The entries below contain a stretch that opens with the line containing "total page width." and closes with the line containing "## 0.7.0 (2022-11-02)"; set down that stretch exactly, both ends included, and nothing else.

Recorded data:
-------
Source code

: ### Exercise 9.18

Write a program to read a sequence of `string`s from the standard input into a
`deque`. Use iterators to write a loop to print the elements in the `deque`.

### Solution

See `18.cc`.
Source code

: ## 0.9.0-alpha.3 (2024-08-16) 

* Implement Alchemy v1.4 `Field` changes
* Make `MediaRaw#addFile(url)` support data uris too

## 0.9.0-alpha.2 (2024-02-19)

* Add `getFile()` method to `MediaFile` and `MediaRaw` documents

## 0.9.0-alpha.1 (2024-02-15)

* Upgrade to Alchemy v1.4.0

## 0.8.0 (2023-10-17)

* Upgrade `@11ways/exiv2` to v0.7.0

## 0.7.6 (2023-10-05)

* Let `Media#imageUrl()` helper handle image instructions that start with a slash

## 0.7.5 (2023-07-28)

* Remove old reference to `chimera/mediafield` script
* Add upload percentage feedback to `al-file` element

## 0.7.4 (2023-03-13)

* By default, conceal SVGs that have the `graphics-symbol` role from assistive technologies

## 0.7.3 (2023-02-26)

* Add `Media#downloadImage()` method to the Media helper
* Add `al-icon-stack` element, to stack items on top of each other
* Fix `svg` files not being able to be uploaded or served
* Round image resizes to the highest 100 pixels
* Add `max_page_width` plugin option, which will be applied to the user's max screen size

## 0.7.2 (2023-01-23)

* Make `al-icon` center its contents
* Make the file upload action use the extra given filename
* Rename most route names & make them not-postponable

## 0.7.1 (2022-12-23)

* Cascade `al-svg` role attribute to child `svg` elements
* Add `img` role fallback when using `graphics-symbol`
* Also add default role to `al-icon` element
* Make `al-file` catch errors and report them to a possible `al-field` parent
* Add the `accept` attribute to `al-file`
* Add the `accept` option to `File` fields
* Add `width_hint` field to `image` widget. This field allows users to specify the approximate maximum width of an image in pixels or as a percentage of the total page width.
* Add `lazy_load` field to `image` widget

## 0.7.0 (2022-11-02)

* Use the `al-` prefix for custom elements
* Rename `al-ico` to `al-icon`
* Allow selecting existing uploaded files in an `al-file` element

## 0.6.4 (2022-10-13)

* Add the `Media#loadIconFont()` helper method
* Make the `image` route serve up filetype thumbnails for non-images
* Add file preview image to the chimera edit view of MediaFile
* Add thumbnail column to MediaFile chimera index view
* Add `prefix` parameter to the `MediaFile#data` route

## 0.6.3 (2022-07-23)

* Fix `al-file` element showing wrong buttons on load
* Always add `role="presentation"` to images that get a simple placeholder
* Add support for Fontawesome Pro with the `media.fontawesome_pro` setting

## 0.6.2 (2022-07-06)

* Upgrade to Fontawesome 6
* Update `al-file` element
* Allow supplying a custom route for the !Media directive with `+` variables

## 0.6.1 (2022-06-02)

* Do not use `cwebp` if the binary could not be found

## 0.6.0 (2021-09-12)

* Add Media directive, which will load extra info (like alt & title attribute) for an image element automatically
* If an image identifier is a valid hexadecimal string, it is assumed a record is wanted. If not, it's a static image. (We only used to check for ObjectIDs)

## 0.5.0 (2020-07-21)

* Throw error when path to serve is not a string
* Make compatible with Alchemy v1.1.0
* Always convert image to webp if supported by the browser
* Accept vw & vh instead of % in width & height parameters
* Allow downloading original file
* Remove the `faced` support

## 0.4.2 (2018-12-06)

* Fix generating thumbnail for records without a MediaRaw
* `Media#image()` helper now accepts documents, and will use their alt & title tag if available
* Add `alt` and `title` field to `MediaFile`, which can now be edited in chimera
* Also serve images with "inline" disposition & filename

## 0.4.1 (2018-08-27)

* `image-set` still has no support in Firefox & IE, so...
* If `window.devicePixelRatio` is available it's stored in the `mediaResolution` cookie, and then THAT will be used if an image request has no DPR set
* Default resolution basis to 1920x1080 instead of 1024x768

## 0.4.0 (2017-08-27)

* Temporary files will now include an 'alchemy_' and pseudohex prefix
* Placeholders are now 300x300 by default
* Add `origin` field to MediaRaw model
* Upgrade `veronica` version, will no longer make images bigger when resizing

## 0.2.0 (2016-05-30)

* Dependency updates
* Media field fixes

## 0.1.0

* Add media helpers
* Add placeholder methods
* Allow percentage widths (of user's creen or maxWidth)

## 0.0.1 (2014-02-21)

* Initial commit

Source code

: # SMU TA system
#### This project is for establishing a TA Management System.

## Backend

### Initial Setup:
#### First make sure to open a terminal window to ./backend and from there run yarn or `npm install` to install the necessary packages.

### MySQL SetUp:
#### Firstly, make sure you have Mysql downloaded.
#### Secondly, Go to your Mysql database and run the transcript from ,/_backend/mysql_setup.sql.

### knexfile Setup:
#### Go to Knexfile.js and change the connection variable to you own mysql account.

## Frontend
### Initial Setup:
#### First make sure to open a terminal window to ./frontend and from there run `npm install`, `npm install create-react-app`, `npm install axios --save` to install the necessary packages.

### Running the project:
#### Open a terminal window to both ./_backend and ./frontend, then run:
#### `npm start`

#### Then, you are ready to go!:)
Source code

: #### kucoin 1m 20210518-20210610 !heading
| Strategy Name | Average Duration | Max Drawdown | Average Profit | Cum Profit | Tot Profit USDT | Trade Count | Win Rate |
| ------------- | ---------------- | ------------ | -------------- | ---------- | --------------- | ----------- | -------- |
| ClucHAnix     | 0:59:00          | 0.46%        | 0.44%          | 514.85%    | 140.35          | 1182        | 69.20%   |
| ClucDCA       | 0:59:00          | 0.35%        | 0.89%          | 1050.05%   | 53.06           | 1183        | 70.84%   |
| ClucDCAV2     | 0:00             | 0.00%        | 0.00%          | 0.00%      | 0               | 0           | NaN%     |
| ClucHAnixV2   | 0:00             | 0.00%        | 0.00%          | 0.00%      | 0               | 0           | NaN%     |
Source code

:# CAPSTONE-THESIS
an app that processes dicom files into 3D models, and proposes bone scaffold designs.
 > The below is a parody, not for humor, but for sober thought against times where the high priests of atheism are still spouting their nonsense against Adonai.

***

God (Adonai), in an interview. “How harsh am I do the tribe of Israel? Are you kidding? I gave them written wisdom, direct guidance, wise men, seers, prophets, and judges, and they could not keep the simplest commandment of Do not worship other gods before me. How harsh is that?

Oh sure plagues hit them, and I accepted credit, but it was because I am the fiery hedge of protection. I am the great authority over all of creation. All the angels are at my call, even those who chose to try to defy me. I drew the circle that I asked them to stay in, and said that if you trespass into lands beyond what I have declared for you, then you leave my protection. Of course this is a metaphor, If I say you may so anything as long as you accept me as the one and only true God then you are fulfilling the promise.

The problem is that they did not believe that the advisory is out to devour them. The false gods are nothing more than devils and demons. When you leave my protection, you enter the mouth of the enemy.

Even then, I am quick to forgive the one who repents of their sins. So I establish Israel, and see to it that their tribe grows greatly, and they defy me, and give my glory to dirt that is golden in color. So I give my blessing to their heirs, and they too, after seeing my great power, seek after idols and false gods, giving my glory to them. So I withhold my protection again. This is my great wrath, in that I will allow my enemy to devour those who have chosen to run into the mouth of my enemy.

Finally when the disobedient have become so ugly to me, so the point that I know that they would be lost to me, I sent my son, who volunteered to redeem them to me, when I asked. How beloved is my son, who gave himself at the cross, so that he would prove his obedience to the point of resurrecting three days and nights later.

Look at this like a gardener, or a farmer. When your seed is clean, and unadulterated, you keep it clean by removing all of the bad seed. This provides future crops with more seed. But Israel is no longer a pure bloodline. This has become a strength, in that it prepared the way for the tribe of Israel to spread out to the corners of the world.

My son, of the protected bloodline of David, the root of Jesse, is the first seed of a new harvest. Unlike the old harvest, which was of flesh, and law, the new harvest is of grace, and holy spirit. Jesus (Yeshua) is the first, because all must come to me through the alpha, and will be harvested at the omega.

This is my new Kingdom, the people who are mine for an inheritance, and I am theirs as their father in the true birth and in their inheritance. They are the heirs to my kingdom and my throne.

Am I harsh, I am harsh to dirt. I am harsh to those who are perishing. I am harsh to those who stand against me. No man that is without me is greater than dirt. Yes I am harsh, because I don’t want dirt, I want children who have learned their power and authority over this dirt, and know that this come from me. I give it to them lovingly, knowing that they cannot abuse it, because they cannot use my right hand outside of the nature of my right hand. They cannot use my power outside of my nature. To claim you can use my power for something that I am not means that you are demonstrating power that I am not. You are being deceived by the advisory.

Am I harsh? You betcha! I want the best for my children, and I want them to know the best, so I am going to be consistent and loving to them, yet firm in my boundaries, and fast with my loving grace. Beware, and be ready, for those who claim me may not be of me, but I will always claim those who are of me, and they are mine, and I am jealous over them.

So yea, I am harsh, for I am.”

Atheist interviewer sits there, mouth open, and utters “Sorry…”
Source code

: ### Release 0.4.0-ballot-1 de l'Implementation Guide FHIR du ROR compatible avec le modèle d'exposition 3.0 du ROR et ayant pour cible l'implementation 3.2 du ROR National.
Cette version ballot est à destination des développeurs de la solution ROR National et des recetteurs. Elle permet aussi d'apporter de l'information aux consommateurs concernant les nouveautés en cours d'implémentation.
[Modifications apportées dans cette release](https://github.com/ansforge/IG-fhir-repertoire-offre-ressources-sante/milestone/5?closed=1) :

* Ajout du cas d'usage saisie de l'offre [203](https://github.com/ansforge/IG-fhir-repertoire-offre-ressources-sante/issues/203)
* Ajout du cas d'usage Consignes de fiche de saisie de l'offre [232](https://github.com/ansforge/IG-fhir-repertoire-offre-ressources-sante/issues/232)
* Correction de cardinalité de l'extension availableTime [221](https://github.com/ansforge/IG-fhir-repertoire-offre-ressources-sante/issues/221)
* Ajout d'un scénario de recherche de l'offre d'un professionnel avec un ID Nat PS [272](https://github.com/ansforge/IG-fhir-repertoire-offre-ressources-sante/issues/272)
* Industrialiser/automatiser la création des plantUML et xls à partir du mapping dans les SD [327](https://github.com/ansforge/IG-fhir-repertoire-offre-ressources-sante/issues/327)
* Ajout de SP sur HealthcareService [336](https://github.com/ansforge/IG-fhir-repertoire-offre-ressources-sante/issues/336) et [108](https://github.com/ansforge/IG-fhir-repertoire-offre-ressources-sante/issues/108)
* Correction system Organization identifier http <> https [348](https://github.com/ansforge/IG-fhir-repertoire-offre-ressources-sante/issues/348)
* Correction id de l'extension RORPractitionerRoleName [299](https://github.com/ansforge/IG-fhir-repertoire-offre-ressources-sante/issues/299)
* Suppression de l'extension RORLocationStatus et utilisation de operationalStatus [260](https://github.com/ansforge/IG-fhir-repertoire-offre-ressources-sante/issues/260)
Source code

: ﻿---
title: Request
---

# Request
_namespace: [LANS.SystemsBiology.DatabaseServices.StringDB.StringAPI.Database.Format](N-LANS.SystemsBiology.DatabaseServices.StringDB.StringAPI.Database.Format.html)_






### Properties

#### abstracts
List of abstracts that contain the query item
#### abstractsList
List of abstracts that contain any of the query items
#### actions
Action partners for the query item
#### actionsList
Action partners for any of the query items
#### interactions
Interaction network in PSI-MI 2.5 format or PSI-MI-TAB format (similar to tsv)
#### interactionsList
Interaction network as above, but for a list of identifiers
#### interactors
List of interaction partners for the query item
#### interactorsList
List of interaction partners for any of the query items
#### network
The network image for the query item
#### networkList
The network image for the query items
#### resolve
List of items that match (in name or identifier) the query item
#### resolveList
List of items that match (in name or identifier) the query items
-------
- SOLVED PROBLEM:
* Add `width_hint` field to `image` widget. This field allows users to specify the approximate maximum width of an image in pixels or as a percentage of the total page width.
* Add `lazy_load` field to `image` widget

## 0.7.0 (2022-11-02)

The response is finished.